A fire potential report for this winter and spring from the Texas A&M Forest Service states that an upper-level high-pressure ridge over western portions of the United States is producing dry, northwest flow into Texas with frequent frontal passages — causing surface fuels to dry at an accelerated rate.
Dodd said grass, trees and brush are considered fuel and the more residents have on their property, the more at risk they are for wildfires.
Fires have been on the rise in the county and across the state. A report released Thursday by the forest service shows that 76 wildfires were reported across the state and consumed 1,589 acres in the previous seven days.
The U.S. Drought Monitor report released Thursday indicates that Denton County is facing moderate to severe drought conditions, only heightening the fire risk.
Throughout the state, areas with housing often are located near wild land areas, which can increase the danger of property damage should a fire occur.
Trophy Club Fire Chief Danny Thomas said that at times homes were only 50 to 60 yards from the blazes Tuesday and Wednesday.
“The fire began Tuesday on the north side of town on the Army Corps of Engineer property before jumping the creek and going to the Flower Mound side,” Thomas said. “At least 100 acres were burned on our side and roughly 80 acres burned in Flower Mound.”
Multiple agencies — including a Tarrant County and Denton County task force — set out to battle the fire.
Of the nearly 200 personnel working the fire, only one — a firefighter who got something in his eye — needed medical treatment, Thomas said.
“I am very thankful for everyone’s assistance and so glad nobody was seriously injured while fires burned for two days in the area,” he said.
Last month, the Denton Fire Department faced a two-acre wildfire at UNT Discovery Park.
Kenneth Hedges, spokesman for the department, said high winds initially made it difficult to contain the fire, and the winds helped spark a second fire nearly 300 feet from the first.
Both fires, officials said, remain under investigation.
Being alert and informed on current conditions is the most important way to keep your property, home and family safe, officials said.
Calling the Denton County Fire Marshal Office at 940-349-2840 to see if the county is under a burn restriction is the first step, Dodd said.
Anyone caught burning on a non-burn day could receive a citation and face additional trouble.
“You suddenly could be standing there without a home and being charged with arson for setting your neighbor’s home on fire — all because the fire you started got out of control,” Dodd said.

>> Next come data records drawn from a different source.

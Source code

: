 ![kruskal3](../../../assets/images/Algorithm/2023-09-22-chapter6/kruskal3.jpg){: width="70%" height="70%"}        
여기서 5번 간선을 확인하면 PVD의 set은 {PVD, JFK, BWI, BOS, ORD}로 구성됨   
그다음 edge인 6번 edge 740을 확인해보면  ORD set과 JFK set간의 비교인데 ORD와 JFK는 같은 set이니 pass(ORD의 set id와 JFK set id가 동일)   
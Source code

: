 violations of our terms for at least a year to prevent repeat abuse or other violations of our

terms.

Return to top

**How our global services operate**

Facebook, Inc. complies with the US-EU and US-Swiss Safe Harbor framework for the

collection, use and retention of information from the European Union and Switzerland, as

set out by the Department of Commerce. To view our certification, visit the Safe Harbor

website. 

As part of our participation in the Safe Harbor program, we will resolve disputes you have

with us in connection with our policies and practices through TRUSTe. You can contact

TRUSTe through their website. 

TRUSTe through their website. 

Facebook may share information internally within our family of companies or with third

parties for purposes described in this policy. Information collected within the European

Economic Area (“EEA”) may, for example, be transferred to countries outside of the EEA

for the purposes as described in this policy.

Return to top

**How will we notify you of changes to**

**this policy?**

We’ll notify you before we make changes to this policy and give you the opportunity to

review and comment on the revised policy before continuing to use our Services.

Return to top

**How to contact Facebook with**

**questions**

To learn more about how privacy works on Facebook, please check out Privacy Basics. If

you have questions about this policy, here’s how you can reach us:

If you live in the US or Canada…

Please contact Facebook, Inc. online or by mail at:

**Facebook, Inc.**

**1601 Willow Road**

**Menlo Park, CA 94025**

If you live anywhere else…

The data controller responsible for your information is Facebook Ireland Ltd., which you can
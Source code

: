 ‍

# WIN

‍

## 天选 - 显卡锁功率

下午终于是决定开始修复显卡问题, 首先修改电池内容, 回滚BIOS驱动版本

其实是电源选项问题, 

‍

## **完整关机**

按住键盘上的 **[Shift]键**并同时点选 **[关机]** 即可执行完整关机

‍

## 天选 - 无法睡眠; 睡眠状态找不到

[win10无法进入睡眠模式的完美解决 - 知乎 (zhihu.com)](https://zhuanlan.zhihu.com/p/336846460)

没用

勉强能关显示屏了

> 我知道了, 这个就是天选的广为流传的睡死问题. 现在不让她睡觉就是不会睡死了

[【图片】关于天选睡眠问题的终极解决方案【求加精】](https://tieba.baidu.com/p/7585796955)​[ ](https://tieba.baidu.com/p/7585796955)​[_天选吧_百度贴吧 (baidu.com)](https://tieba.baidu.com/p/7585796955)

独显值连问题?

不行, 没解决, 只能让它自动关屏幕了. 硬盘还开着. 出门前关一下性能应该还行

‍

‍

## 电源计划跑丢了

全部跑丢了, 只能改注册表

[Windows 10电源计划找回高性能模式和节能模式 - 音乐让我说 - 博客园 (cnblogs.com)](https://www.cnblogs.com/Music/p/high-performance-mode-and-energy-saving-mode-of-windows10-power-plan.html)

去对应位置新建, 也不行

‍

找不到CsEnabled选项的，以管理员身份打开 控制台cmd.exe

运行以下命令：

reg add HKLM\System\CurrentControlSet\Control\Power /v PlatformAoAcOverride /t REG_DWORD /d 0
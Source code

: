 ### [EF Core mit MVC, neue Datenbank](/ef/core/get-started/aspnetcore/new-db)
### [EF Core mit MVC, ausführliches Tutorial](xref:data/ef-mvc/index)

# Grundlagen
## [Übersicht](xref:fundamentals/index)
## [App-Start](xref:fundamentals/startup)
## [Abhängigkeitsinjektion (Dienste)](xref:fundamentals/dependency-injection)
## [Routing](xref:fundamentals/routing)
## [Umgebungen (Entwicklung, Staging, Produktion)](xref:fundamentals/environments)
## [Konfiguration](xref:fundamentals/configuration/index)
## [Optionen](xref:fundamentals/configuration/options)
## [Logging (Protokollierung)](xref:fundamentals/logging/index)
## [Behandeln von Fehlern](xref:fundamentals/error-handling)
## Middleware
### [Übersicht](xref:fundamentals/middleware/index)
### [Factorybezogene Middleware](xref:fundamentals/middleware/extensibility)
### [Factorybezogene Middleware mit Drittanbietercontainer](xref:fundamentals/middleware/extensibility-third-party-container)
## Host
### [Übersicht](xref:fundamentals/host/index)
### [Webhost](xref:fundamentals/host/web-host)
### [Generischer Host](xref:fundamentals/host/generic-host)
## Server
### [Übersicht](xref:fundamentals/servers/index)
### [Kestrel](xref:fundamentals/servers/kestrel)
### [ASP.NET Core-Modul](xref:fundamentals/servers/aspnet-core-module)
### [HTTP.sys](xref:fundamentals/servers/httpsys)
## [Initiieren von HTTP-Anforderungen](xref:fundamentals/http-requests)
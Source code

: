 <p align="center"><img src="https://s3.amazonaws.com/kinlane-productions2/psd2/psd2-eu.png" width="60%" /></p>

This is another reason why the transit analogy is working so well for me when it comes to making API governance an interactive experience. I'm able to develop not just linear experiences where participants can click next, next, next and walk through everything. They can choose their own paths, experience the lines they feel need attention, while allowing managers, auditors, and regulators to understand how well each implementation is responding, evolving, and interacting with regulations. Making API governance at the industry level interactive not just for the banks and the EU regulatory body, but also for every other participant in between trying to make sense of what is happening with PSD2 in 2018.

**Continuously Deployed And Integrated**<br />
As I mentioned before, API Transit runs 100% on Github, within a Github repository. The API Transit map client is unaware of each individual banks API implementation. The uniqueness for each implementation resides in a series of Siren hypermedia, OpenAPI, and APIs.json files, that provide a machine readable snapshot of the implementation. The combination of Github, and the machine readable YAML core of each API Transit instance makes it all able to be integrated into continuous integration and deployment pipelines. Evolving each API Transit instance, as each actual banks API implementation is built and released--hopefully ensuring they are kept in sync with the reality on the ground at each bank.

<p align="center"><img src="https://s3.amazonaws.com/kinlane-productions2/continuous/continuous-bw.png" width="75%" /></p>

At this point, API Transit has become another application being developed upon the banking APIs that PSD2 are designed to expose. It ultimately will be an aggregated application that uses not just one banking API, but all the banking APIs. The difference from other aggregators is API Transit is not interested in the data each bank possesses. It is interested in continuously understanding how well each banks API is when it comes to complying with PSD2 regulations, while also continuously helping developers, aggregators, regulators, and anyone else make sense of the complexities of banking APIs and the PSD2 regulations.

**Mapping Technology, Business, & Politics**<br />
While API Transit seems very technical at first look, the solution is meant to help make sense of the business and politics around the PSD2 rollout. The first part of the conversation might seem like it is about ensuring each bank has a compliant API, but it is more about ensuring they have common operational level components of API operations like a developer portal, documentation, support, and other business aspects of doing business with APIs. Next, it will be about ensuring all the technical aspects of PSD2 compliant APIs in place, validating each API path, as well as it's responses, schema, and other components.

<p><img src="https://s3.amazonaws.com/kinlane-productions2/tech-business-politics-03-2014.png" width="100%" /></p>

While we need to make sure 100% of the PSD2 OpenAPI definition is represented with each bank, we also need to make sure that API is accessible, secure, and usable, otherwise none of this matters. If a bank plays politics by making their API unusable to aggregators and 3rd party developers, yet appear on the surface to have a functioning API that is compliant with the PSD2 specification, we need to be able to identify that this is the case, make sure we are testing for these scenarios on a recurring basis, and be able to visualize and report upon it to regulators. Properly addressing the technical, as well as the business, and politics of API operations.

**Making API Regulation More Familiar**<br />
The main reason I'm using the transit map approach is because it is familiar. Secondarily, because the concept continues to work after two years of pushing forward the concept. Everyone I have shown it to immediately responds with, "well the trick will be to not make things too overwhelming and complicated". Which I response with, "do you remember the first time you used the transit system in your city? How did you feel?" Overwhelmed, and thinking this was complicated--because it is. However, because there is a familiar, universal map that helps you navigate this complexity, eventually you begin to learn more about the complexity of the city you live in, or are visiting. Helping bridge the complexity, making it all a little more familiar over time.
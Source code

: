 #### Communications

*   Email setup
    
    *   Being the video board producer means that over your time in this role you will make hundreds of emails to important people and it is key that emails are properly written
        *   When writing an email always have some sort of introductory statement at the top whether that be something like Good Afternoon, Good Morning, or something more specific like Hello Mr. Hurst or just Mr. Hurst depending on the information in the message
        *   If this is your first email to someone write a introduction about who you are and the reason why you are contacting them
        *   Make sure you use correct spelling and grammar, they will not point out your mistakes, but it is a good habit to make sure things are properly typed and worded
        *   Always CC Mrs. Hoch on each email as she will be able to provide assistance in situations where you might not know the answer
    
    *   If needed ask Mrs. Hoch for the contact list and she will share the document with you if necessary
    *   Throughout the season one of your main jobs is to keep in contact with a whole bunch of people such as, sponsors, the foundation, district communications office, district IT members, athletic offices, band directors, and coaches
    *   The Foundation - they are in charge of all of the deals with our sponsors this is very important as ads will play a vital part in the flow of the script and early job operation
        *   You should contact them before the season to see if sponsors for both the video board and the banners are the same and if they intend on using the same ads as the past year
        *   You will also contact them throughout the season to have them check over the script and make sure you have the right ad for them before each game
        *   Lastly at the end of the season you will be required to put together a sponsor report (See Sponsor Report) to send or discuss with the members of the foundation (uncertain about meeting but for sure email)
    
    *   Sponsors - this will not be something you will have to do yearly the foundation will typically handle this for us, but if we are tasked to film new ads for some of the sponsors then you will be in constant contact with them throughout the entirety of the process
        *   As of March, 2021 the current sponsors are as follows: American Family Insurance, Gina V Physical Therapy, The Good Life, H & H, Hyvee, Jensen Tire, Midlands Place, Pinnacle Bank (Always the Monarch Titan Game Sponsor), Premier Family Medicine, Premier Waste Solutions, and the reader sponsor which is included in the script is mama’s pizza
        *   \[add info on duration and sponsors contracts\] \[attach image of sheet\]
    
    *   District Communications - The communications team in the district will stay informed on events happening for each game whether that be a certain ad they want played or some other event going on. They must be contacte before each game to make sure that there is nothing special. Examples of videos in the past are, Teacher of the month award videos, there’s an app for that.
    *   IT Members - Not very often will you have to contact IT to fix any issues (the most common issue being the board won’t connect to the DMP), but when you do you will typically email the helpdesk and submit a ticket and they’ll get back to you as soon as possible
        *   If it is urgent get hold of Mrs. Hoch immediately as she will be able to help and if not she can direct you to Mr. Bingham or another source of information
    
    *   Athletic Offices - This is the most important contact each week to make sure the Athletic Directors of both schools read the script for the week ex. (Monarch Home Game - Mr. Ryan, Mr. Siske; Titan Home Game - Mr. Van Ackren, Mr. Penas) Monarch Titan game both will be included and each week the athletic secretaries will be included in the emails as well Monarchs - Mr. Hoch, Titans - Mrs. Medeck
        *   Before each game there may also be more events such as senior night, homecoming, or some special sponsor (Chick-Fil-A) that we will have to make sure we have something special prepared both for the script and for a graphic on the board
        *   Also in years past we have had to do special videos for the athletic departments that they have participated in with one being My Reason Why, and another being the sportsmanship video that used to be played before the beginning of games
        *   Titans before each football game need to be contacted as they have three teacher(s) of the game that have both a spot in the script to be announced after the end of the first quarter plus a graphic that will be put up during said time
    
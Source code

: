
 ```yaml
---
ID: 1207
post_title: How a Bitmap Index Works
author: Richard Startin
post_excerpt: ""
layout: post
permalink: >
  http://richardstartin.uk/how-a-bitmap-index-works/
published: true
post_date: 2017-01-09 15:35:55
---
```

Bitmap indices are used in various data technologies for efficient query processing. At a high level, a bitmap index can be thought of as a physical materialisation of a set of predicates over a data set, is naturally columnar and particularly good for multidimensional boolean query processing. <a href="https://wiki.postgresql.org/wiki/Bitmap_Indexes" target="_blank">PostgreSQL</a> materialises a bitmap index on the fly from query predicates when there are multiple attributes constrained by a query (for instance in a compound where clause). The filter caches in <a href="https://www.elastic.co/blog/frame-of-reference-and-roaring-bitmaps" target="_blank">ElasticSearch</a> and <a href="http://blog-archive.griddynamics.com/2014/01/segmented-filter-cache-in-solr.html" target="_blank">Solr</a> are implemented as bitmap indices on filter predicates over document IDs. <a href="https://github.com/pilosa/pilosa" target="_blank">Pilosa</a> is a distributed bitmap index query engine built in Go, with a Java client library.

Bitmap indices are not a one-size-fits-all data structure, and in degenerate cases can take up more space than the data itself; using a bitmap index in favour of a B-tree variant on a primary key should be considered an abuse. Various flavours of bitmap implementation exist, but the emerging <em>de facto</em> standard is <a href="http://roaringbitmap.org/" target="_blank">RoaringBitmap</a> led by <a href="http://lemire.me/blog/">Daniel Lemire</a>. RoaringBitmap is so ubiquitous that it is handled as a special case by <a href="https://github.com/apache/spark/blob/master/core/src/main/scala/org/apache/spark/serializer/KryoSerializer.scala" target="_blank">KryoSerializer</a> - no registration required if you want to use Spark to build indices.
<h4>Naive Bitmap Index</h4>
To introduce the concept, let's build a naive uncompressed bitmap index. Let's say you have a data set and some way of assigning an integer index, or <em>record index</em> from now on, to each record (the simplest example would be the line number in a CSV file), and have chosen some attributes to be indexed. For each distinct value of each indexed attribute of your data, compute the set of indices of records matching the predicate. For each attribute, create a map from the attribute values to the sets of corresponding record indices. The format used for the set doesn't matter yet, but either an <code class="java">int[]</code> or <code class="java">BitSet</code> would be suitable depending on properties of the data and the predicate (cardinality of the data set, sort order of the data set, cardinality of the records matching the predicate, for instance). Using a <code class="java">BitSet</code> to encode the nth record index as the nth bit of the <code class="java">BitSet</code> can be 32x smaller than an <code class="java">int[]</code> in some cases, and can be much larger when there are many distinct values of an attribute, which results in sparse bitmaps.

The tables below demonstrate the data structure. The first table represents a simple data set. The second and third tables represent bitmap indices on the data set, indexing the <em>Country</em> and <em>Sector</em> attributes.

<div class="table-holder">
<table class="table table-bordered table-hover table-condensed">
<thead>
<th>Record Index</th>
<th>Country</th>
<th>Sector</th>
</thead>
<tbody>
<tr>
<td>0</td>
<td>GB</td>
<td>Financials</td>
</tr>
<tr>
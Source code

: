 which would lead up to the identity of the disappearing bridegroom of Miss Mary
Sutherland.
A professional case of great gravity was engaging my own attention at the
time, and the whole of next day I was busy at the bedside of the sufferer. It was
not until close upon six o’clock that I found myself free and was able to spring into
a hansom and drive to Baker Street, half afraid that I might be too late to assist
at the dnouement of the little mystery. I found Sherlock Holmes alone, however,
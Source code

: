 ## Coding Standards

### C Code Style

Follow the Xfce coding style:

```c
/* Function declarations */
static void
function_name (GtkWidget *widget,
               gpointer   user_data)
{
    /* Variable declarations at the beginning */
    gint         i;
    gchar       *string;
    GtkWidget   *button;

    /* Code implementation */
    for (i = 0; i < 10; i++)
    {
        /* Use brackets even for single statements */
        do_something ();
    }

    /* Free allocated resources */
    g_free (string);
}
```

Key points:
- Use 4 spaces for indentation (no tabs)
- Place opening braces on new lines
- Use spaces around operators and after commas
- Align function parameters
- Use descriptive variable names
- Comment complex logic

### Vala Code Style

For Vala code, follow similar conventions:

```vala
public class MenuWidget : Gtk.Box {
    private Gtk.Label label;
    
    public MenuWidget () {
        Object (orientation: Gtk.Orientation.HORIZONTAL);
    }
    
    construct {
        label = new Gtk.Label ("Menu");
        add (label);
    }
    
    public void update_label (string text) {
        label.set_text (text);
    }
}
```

Studies show that as many as 80 percent of homes lost to wildfires could have been saved if the homeowners followed simple fire-safe practices. In addition, most wildfire-related deaths occur because people wait too long to leave their homes.
Dodd said creating defensible space that will create a buffer to slow or halt the spread of the fire to structures is essential. Officials recommend:
— removing all dead or dying vegetation from your home to 30 feet out;
— trimming tree canopies regularly to keep their branches a minimum of 10 feet from structures and other trees;
— removing dry leaves and pine needles from yards, roofs and rain gutters;
— removing any combustible material from around and under decks;
— removing or pruning vegetation near windows; and
— removing “ladder fuels” — low-lying vegetation that allows fire to spread from the ground to the tree canopy.
Officials said getting rid of all dead plant material is a must to help minimize the threat of fire jumping from plant to plant.
Keeping grass mowed to a maximum height of four inches is ideal, authorities said.
“Anything can spark a fire — from an electric tool to a trash burn — and prevention is key in making sure everyone is kept safe,” Dodd said.
Sunday’s outlook showed Denton County is under low to moderate fire danger this week.
Steve Fano, meteorologist with the National Weather Service, said that while most areas in Denton County received more than an inch of rainfall Saturday, it was “only a drop in the bucket” for the extended drought conditions.
“The fire conditions we are looking at for Tuesday would be a lot worse had the area not received the rain,” he said.